Dad was with me today for this one, at least for a little while. He’s been gone almost 14 years, and never visited France, so I didn’t expect to find him here. And yet there he was.

Still feeling a bit off kilter in the wake of yesterday’s migraine, I started my walk into town wincing at the bright sun glaring down. It’s the first truly sunny day I’ve had since I’ve been here.

I began by strolling through and exploring the streets around Little Venice. It’s a cute neighborhood, with pastel dappled half-timbered houses, mostly restored to and maintained in a way that respects their humble history.

A small crowd of visitors huddled around the bridge for the obligatory photo opportunity. In the dying days of winter, with spring not yet emerged, the scene isn’t bedecked with flowers the way Colmar is depicted when you seek out information about it online, but it was still beautiful.

I imagine that the diminutive bridge over the river is nearly impassable in highest points of the tourist season.

This is a region that is all about wine and food, so it shouldn’t surprise me that there aren’t a ton of “sights” to see.

But there are photo opportunities all over this place.

Among the few museums is the Bartholdi Museum, in the former home of Frédéric Auguste Bartholdi, who designed and built the Statue of Liberty.

That was fascinating and occupied a good part of the morning. I knew next to nothing about him, but he often sculpted on extreme scales.

If anything surprises me about Colmar it is the near absence of coffee shops. There are plenty of patisseries, but I don’t always want to go to a patisserie, where I might feel a pressure to buy a pastry. Sometimes I’d just like to sit and nurse a tea for a while.

So after lunch, I instead I strolled and explored, and in doing so I happened upon the Musée du Jouet. In English the name sounds like museum of joy, but it actually means “toy museum.”

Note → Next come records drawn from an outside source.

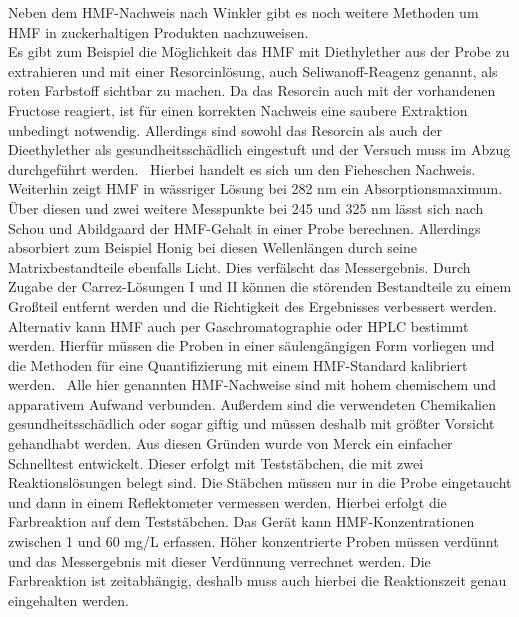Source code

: Neben dem HMF-Nachweis nach Winkler gibt es noch weitere Methoden um HMF in zuckerhaltigen Produkten nachzuweisen.\\
Es gibt zum Beispiel die Möglichkeit das HMF mit Diethylether aus der Probe zu extrahieren und mit einer Resorcinlösung, auch Seliwanoff-Reagenz genannt, als roten Farbstoff sichtbar zu machen. Da das Resorcin auch mit der vorhandenen Fructose reagiert, ist für einen korrekten Nachweis eine saubere Extraktion unbedingt notwendig. Allerdings sind sowohl das Resorcin als auch der Dieethylether als gesundheitsschädlich eingestuft und der Versuch muss im Abzug durchgeführt werden.~\cite{Resorcinnachweis}
Hierbei handelt es sich um den Fieheschen Nachweis.~\cite{Winkler}\\
Weiterhin zeigt HMF in wässriger Lösung bei 282 nm ein Absorptionsmaximum. Über diesen und zwei weitere Messpunkte bei 245 und 325 nm lässt sich nach Schou und Abildgaard der HMF-Gehalt in einer Probe berechnen. Allerdings absorbiert zum Beispiel Honig bei diesen Wellenlängen durch seine Matrixbestandteile ebenfalls Licht. Dies verfälscht das Messergebnis. Durch Zugabe der Carrez-Lösungen I und II können die störenden Bestandteile zu einem Großteil entfernt werden und die Richtigkeit des Ergebnisses verbessert werden.~\cite{Winkler}
Alternativ kann HMF auch per Gaschromatographie oder HPLC bestimmt werden. Hierfür müssen die Proben in einer säulengängigen Form vorliegen und die Methoden für eine Quantifizierung mit einem HMF-Standard kalibriert werden.~\cite{Patent}
Alle hier genannten HMF-Nachweise sind mit hohem chemischem und apparativem Aufwand verbunden. Außerdem sind die verwendeten Chemikalien gesundheitsschädlich oder sogar giftig und müssen deshalb mit größter Vorsicht gehandhabt werden. Aus diesen Gründen wurde von Merck ein einfacher Schnelltest entwickelt. Dieser erfolgt mit Teststäbchen, die mit zwei Reaktionslösungen belegt sind. Die Stäbchen müssen nur in die Probe eingetaucht und dann in einem Reflektometer vermessen werden. Hierbei erfolgt die Farbreaktion auf dem Teststäbchen. Das Gerät kann HMF-Konzentrationen zwischen 1 und 60 mg/L erfassen. Höher konzentrierte Proben müssen verdünnt und das Messergebnis mit dieser Verdünnung verrechnet werden. Die Farbreaktion ist zeitabhängig, deshalb muss auch hierbei die Reaktionszeit genau eingehalten werden.~\cite{Merck}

With little else to do, I stepped in, thinking “ok this might have something to entertain me for a while.”

And that’s when Dad showed up to accompany me on my tour, and this museum wouldn’t have been the same without him.

I saw his eyes light up looking at this display. He told me about about erector sets, and while this may not have been exactly the erector set he knew, because it is the French version, it was darn close.

And he told me enthusiastically about the tricycle he once played on when he was a child.

He really got a kick out of this electronic set from 1990, which came out well after his childhood (and mine). He told me again about how he learned electronics in the Navy, so this sort of thing was right up his alley.

And he reminded me of the time he labored over his lathe making tops that were similar to those he played with when he was a child. The end products looked vaguely like this ancient model on the left.

This small steam engine really got him excited. It’s the sort of thing he would have picked up at an antique store and brought home, as he was an aficionado of mechanical curiosities. Mom would have probably asked what he needed it for.

We continued on, beyond Dad’s memories to my own.

I personally enjoyed looking at the display of toys from the 1980s. Most weren’t things I ever played with, but I remember them well from the commercials that funded my Saturday morning cartoon habit.

And although I don’t recall ever owning any Star Wars toys, I remember their ubiquity and playing with them with friends. I’m certain Gen’s Luke Skywalker action figure still has grains of sand in its joints from burying it in the mud behind our elementary school.

And I smiled fondly at some of the building blocks that mirrored those I played with as a child, knowing they were old even when I stacked them, one on top of another.

On the way out Dad pointed to this woodburning kit. “Hey, that’s great. Remember, your brother used to have one of those.”

So I visited the museum of joy today, and I brought my memories with me.

But the best part of it, by far, was walking through the exhibits with Dad.